We derive a consistent robust regression algorithm with iterative local search (CORALS)
- Score: 1.9594639581421422
- License: http://arxiv.org/licenses/nonexclusive-distrib/1.0/
- Abstract: We present an effective framework for improving the breakdown point of robust
regression algorithms. Robust regression has attracted widespread attention due
to the ubiquity of outliers, which significantly affect the estimation results.

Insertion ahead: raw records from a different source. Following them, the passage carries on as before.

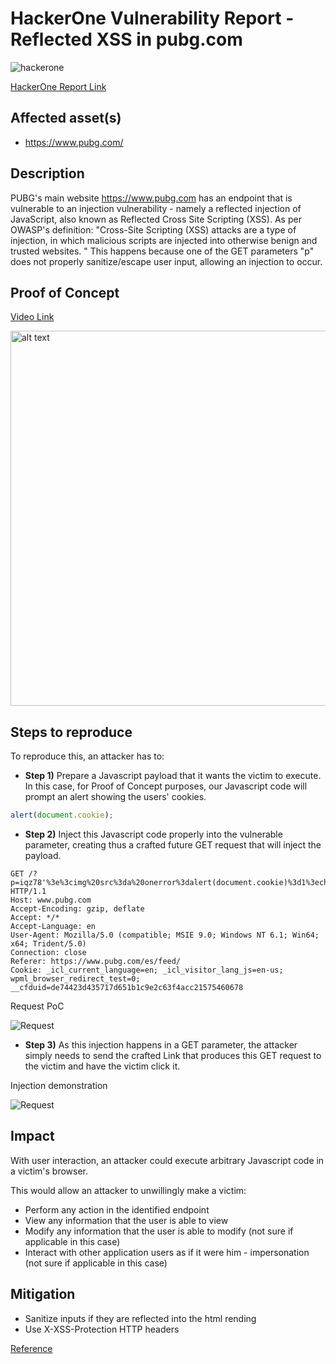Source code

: # HackerOne Vulnerability Report - Reflected XSS in pubg.com

![hackerone](https://i.imgur.com/vN8sOrp.png)

[HackerOne Report Link](https://hackerone.com/reports/751870)


## Affected asset(s)

* https://www.pubg.com/

## Description

PUBG's main website https://www.pubg.com has an endpoint that is vulnerable to an injection vulnerability - namely a reflected injection of JavaScript, also known as Reflected Cross Site Scripting (XSS). As per OWASP's definition: "Cross-Site Scripting (XSS) attacks are a type of injection, in which malicious scripts are injected into otherwise benign and trusted websites. "
This happens because one of the GET parameters "p" does not properly sanitize/escape user input, allowing an injection to occur.

## Proof of Concept
[Video Link](https://youtu.be/sDINhDEgp48)

<img src="https://i.imgur.com/sgdpR47.gif" alt="alt text" width="1000" height="600">

## Steps to reproduce

To reproduce this, an attacker has to:

 * **Step 1)** Prepare a Javascript payload that it wants the victim to execute. In this case, for Proof of Concept purposes, our Javascript code will prompt an alert showing the users' cookies.

```javascript
alert(document.cookie);
```

 * **Step 2)** Inject this Javascript code properly into the vulnerable parameter, creating thus a crafted future GET request that will inject the payload.
 
 ```get_request
 GET /?p=iqz78'%3e%3cimg%20src%3da%20onerror%3dalert(document.cookie)%3d1%3echplq HTTP/1.1
Host: www.pubg.com
Accept-Encoding: gzip, deflate
Accept: */*
Accept-Language: en
User-Agent: Mozilla/5.0 (compatible; MSIE 9.0; Windows NT 6.1; Win64; x64; Trident/5.0)
Connection: close
Referer: https://www.pubg.com/es/feed/
Cookie: _icl_current_language=en; _icl_visitor_lang_js=en-us; wpml_browser_redirect_test=0; __cfduid=de74423d435717d651b1c9e2c63f4acc21575460678
 ```
 
 Request PoC
 
 ![Request](https://i.imgur.com/EkxbL5n.png)
 
  * **Step 3)** As this injection happens in a GET parameter, the attacker simply needs to send the crafted Link that produces this GET request to the victim and have the victim click it.
  
  Injection demonstration
  
  ![Request](https://i.imgur.com/J7FYcXk.png)
  
  ## Impact
  
With user interaction, an attacker could execute arbitrary Javascript code in a victim's browser.

This would allow an attacker to unwillingly make a victim:
 * Perform any action in the identified endpoint
 * View any information that the user is able to view
 * Modify any information that the user is able to modify (not sure if applicable in this case)
 * Interact with other application users as if it were him - impersonation (not sure if applicable in this case)
 
 ## Mitigation
 
 * Sanitize inputs if they are reflected into the html rending
 * Use X-XSS-Protection HTTP headers
 
 [Reference](https://cheatsheetseries.owasp.org/cheatsheets/Cross_Site_Scripting_Prevention_Cheat_Sheet.html)
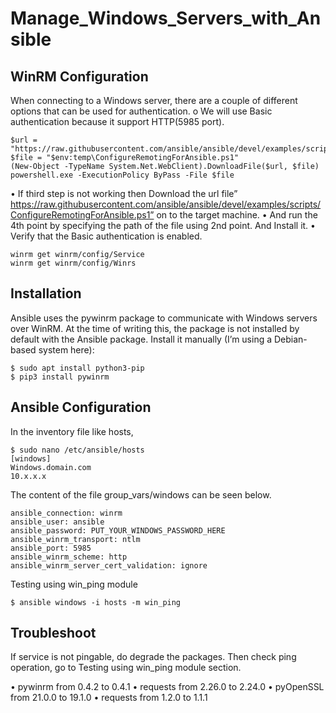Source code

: # Manage_Windows_Servers_with_Ansible

## WinRM Configuration
When connecting to a Windows server, there are a couple of different options that can be used for authentication.
o	We will use Basic authentication because it support HTTP(5985 port).

```
$url = "https://raw.githubusercontent.com/ansible/ansible/devel/examples/scripts/ConfigureRemotingForAnsible.ps1"
$file = "$env:temp\ConfigureRemotingForAnsible.ps1"
(New-Object -TypeName System.Net.WebClient).DownloadFile($url, $file)
powershell.exe -ExecutionPolicy ByPass -File $file
```
•	If third step is not working then Download the url file” https://raw.githubusercontent.com/ansible/ansible/devel/examples/scripts/ConfigureRemotingForAnsible.ps1” on to the target machine.
•	And run the 4th point by specifying the path of the file using 2nd point. And Install it.
•	Verify that the Basic authentication is enabled.

```
winrm get winrm/config/Service
winrm get winrm/config/Winrs
```

## Installation

Ansible uses the pywinrm package to communicate with Windows servers over WinRM. At the time of writing this, the package is not installed by default with the Ansible package. Install it manually (I’m using a Debian-based system here):

```
$ sudo apt install python3-pip
$ pip3 install pywinrm
```

## Ansible Configuration

In the inventory file like hosts,

```
$ sudo nano /etc/ansible/hosts
[windows]
Windows.domain.com
10.x.x.x
```

The content of the file group_vars/windows can be seen below.

```
ansible_connection: winrm
ansible_user: ansible
ansible_password: PUT_YOUR_WINDOWS_PASSWORD_HERE
ansible_winrm_transport: ntlm
ansible_port: 5985
ansible_winrm_scheme: http
ansible_winrm_server_cert_validation: ignore
```

Testing using win_ping module

```
$ ansible windows -i hosts -m win_ping 
```

## Troubleshoot

If service is not pingable, do degrade the packages. Then check ping operation, go to Testing using win_ping module section.

•	pywinrm from 0.4.2 to 0.4.1
•	requests from 2.26.0 to 2.24.0
•	pyOpenSSL from 21.0.0 to 19.1.0
•	requests from 1.2.0 to 1.1.1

However, many existing robust least-squares regression algorithms suffer from a
low breakdown point, as they become stuck around local optima when facing
severe attacks. By expanding on the previous work, we propose a novel framework
that enhances the breakdown point of these algorithms by inserting a prior
distribution in each iteration step, and adjusting the prior distribution
according to historical information. We apply this framework to a specific
algorithm and derive the consistent robust regression algorithm with iterative
local search (CORALS). The relationship between CORALS and momentum gradient
descent is described, and a detailed proof of the theoretical convergence of
CORALS is presented. Finally, we demonstrate that the breakdown point of CORALS
is indeed higher than that of the algorithm from which it is derived. We apply
the proposed framework to other robust algorithms, and show that the improved
algorithms achieve better results than the original algorithms, indicating the
effectiveness of the proposed framework.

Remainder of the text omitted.